> PROBLEM DETAILS
Look through the data below and return each line where "using" appears.

|---|

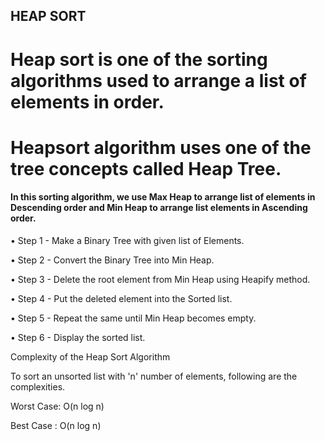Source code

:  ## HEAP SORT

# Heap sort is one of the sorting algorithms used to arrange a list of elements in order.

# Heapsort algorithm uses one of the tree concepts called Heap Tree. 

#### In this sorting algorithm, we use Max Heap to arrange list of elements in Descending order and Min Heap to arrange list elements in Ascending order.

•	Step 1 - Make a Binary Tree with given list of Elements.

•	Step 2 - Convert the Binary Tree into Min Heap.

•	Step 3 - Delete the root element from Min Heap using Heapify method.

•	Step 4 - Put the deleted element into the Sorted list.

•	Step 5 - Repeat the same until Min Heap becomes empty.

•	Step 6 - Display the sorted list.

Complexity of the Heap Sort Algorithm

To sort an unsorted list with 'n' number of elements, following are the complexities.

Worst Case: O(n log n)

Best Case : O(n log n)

|---|

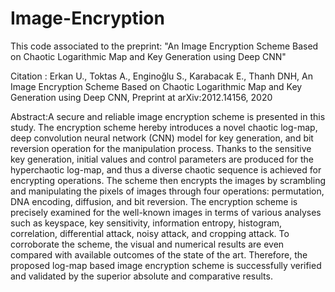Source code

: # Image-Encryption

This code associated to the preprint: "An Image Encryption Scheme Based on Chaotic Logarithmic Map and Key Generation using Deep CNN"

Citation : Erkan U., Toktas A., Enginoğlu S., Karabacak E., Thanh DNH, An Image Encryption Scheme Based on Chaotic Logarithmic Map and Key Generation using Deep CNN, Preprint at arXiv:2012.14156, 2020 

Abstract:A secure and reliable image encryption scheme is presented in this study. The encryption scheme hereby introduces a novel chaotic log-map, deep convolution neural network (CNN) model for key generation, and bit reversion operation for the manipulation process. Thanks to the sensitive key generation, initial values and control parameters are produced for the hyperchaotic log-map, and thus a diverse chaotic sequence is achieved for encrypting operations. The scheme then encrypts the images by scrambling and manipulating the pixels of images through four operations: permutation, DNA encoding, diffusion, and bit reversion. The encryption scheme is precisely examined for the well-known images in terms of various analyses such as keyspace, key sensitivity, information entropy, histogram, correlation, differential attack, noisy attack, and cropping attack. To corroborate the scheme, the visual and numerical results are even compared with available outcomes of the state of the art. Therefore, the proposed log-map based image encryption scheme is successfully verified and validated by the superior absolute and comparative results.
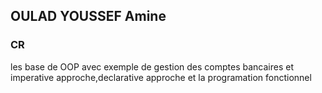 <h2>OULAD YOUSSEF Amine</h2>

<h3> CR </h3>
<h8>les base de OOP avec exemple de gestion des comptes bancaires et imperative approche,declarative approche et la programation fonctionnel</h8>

|---|

> SOLUTION TO THIS PROBLEM
•	Step 3 - Delete the root element from Min Heap using Heapify method.
This code associated to the preprint: "An Image Encryption Scheme Based on Chaotic Logarithmic Map and Key Generation using Deep CNN"
Citation : Erkan U., Toktas A., Enginoğlu S., Karabacak E., Thanh DNH, An Image Encryption Scheme Based on Chaotic Logarithmic Map and Key Generation using Deep CNN, Preprint at arXiv:2012.14156, 2020 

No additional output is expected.